Чик не переставал меня удивлять. С ним явно творилось что-то не то. Это ведь был просто какой-то Эрих Мария Ремарк, над которым Чикатило всегда смеялся и называл "кроличьей литературой". Автомастерская по ремонту старых машин, в которой paботают Три Товарища. Всё это попахивало чем-то странным, но какая-то лампочка зажглась на тыльной стороне моего черепа, световыми сигналами давая понять, что лучше эту тему сейчас не развивать. Что у Чикатилы и так не самый лучший период. Что с ним сейчас происходит что-то нехорошее - может, кризис среднего возраста, а может, акклиматизация мозга после систематического употребления галлюциногенов, фенаминов и опиатов.
- Пошли внутрь, - предложил я. - Оттуда уже слышны женские подхихикивания, да и вообще.
- Да, точно, батенька. Это именно то, что я хотел сделать уже давно, но не решался вам предложить, - согласился Чикатило, вставая и отряхивая штаны на заднице. И уже в самых дверях, которые (опять!) собирались захлопнуться за нами для того, чтобы больше в тот вечер не возвращаться к этой теме, добавил: - Просто они много пьют, батенька, вот и всё. Просто они очень много пьют.
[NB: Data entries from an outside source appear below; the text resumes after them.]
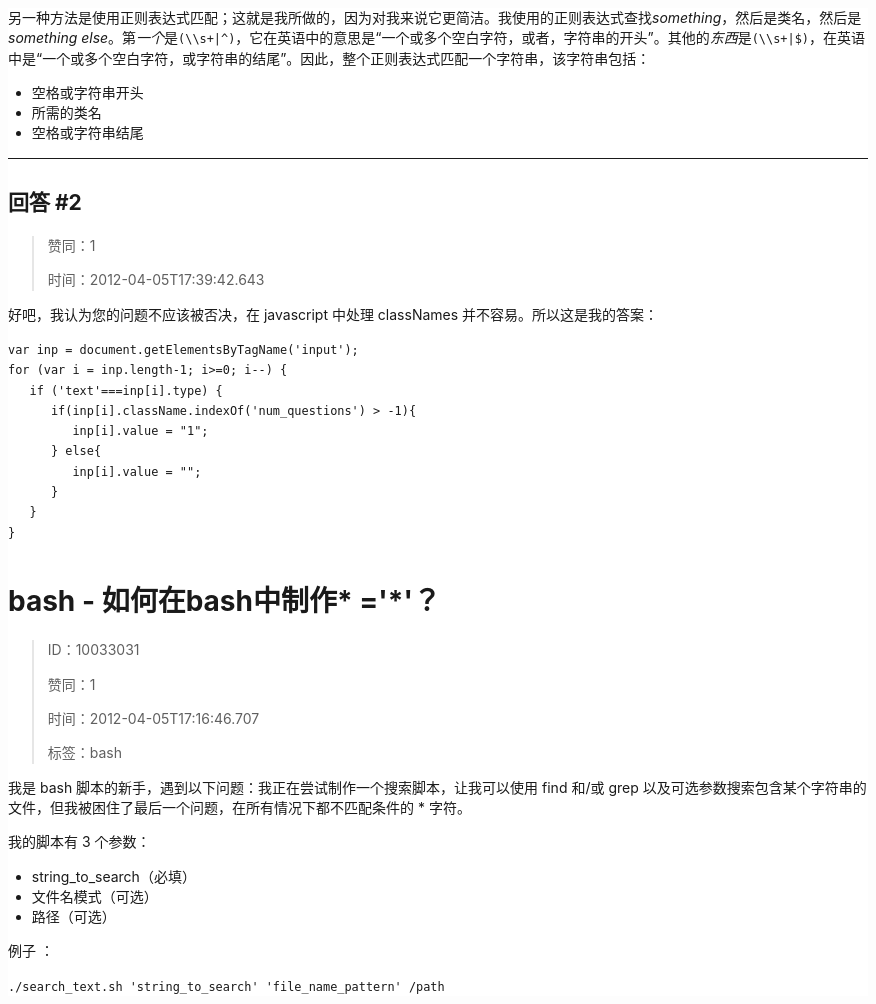 另一种方法是使用正则表达式匹配；这就是我所做的，因为对我来说它更简洁。我使用的正则表达式查找*something*，然后是类名，然后是*something else*。第*一个*是`(\\s+|^)`，它在英语中的意思是“一个或多个空白字符，或者，字符串的开头”。其他的*东西*是`(\\s+|$)`，在英语中是“一个或多个空白字符，或字符串的结尾”。因此，整个正则表达式匹配一个字符串，该字符串包括：

*   空格或字符串开头
*   所需的类名
*   空格或字符串结尾

* * *

## 回答 #2

> 赞同：1
> 
> 时间：2012-04-05T17:39:42.643

好吧，我认为您的问题不应该被否决，在 javascript 中处理 classNames 并不容易。所以这是我的答案：

```
var inp = document.getElementsByTagName('input');
for (var i = inp.length-1; i>=0; i--) {
   if ('text'===inp[i].type) {
      if(inp[i].className.indexOf('num_questions') > -1){
         inp[i].value = "1";
      } else{
         inp[i].value = "";
      }
   }
} 
```

# bash - 如何在bash中制作* ='*'？

> ID：10033031
> 
> 赞同：1
> 
> 时间：2012-04-05T17:16:46.707
> 
> 标签：bash

我是 bash 脚本的新手，遇到以下问题：我正在尝试制作一个搜索脚本，让我可以使用 find 和/或 grep 以及可选参数搜索包含某个字符串的文件，但我被困住了最后一个问题，在所有情况下都不匹配条件的 * 字符。

我的脚本有 3 个参数：

*   string_to_search（必填）
*   文件名模式（可选）
*   路径（可选）

例子 ：

```
./search_text.sh 'string_to_search' 'file_name_pattern' /path 
```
Мы оба знали, что причина не в этом. Но на протяжении всех наших отношений их плюсом было то, что общение на такие темы у нас всегда строго дозировалось. Иначе мы давно заблудились бы в каких-то очередных дебрях. А мы умели, когда надо, переключаться на что-нибудь хорошее. Мы тоже были в каком-то смысле тумблерами - просто дело касалось не работы, а по большей части земных радостей: секс, наркотики, алкоголь, движ. Я знал, что, пока мы варимся в этом соку, всё будет хорошо, и никакие кризисы в группе Алёши/Алкоголиста не заставят нас лезть в петлю Нестерова.
Внутри всё было не то чтобы в разгаре - нет, на самом деле ничего ещё не началось, просто всё пространство уже не состояло из сплошных немых пауз и многозначительных недомолвок. Дядька из продюсеров с деловым видом делил на дорожки мини-горку кокса, рассыпанную на поверхности журнального столика. Одна из фанаток новой литературы говорила ему, что он похож на кого-то из персонажей "Чапаева и Пустоты". Продюсер не обращал на неё внимания и с видом списанного на пенсию секс-символа улыбался томной чернявой барышне за тридцать, похожей на мамашу из семейки Адамсов. Та, в свою очередь, не обращала внимания на продюсера и улыбалась кокаину. За плечом продюсера (которого Чикатило сразу окрестил Дядей Парнем, или Анклом Гаем) жеманным аистом на тонких ногах переминался молодой субтиль-ный юноша, одетый в стиле группы "Иванушки Интернешнл". Его лицо было щедро усыпано прыщами, как памятник Пушкину голубиным помётом, но юноша присыпал их пудрой и, видимо, считал, что теперь они законспирированы на все сто. Мы сразу заподозрили его в пристрастии к содомии: было бы странно, если бы подобная тусовка обошлась без педиков.